MANILA, Philippines – Top tourist destinations like Cebu are advised to gear up for the projected boom in travel by Muslim tourists, on the back of growing affluence of the Muslim middle class.
Department of Tourism (DOT) chief tourism promotions officer Francisco Lardizabal said Cebu should beef up facilities needed by Muslim travelers, which include halal spas, halal restaurants, prayer rooms, among other basic facilities and services. The tourism department is aggressively pushing for tourism in oil-rich Middle East countries.
“Every year, we get more Muslim travelers and we are hoping that Cebu, one of our popular tourism sites, will cooperate and encourage investments to make our country ‘Muslim- and family-friendly destination,’” he said.
He said the new geographic markets for DOT now include Russia, India, the Middle East, Thailand, Indonesia and Vietnam. Lardizabal said the upcoming Asean integration next year should also push tourism stakeholders to gear up for halal tourism products with Southeast Asia being the home to significant Muslim population.
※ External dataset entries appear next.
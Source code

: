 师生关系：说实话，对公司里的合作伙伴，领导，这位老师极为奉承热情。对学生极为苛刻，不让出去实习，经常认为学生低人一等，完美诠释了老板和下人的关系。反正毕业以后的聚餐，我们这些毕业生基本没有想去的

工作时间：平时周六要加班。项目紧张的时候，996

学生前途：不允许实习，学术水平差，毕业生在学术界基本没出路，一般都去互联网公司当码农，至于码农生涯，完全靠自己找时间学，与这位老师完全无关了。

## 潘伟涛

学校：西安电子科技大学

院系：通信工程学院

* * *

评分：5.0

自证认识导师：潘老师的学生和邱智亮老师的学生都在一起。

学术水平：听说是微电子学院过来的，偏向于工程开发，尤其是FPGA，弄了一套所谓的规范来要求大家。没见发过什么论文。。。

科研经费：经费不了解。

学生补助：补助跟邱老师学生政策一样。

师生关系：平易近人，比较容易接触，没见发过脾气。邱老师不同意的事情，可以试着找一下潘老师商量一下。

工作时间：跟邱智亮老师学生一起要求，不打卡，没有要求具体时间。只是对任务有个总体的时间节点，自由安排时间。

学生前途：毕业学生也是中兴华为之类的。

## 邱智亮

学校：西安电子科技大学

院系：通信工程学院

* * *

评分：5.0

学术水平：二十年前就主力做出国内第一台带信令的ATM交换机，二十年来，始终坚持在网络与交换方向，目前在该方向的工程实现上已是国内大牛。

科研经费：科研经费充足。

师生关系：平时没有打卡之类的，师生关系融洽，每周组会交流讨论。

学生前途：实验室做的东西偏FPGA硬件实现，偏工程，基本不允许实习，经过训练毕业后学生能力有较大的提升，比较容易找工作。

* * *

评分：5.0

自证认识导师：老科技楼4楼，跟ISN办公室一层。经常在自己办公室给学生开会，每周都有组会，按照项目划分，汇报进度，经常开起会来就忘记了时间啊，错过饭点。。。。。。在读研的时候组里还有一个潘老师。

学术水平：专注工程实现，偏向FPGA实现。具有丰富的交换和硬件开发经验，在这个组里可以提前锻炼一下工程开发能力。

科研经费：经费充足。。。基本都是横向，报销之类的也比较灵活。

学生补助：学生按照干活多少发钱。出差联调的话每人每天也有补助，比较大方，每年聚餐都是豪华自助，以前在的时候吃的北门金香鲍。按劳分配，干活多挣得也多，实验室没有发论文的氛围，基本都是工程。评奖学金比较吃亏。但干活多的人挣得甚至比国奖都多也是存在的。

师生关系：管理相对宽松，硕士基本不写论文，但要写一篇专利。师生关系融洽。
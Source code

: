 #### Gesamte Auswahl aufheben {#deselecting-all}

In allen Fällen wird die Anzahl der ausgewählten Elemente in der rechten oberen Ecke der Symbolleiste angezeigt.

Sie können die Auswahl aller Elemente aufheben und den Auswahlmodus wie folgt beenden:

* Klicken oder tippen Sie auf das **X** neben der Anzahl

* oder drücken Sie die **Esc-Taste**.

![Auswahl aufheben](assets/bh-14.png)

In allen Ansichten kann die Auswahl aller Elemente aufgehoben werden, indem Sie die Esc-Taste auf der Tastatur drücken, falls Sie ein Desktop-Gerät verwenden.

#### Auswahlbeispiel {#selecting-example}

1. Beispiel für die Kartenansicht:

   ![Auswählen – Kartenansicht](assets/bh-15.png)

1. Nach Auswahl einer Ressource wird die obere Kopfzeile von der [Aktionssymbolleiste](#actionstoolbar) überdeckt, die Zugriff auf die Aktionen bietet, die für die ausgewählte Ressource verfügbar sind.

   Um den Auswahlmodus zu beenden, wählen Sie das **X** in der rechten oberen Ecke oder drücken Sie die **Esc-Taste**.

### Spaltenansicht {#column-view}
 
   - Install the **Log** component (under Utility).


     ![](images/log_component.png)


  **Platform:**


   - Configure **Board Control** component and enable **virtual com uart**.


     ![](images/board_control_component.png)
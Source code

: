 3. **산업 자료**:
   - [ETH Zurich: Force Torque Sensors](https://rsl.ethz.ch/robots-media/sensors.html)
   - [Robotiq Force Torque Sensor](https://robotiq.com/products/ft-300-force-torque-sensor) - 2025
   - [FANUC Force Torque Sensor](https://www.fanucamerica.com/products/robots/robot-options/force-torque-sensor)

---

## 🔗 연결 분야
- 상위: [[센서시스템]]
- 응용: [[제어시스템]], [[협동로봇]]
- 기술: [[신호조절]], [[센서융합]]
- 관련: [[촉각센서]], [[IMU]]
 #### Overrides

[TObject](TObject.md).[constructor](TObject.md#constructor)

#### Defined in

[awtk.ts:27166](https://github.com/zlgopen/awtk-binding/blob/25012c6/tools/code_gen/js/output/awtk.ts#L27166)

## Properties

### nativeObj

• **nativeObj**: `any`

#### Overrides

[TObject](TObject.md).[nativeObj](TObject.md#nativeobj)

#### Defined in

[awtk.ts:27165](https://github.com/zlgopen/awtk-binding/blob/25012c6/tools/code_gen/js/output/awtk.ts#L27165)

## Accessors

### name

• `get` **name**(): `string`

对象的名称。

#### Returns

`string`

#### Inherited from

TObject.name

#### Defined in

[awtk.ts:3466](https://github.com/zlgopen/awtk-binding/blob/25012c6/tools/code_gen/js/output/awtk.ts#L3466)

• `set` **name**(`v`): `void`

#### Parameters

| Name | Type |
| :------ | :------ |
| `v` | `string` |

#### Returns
According to the 2012 statistics from the World Travel and Tourism Council, Muslim tourists spend about $137 billion on travel, about 12.5 percent of the global tourism spending. The council also sees growth potential with the growing affluence of a Muslim middle class.
The Philippines logged 80,000 visitors from the Gulf last year, up by 15 percent from 2012. It aims to increase arrivals to 20 percent this year by aggressively stepping up its marketing efforts and improve air connectivity by providing more seats, additional frequencies and more destinations, a report said.
Recently, low cost carrier Cebu Pacific Air announced it will be flying to Riyadh, Saudi Arabia starting Oct. 1. The airline now has expanded its network in the Middle East to include Damman, Kuwait and Dubai.
“It shouldn’t be difficult for us to deal with the Muslim tourists because, for one, we have a strong Muslim population in our country. What we should work further though, is understand and learn more their culture,” said Lardizabal.
The Philippines logged 2,433,428 international visitors in the first half of 2014, up by 2.22 percent compared to the same period in 2013 with registered arrivals of 2,380,593, the DOT records show.
South Korea continued to be the top contributor of international visitors with 547,971 arrivals while the USA supplied the second largest influx of arrivals with 389,432 visitors.
The Chinese market gave significant boost to the industry providing a total 226,163, followed by Japan with 220,366 visitors and Australia with 111,687 arrivals.
Rounding up the top ten visitor markets are Singapore with 91,692 arrivals, Canada (75,677 arrivals), United Kingdom (68,593 arrivals), Taiwan (67,213 arrivals) and Malaysia (66,796 arrivals).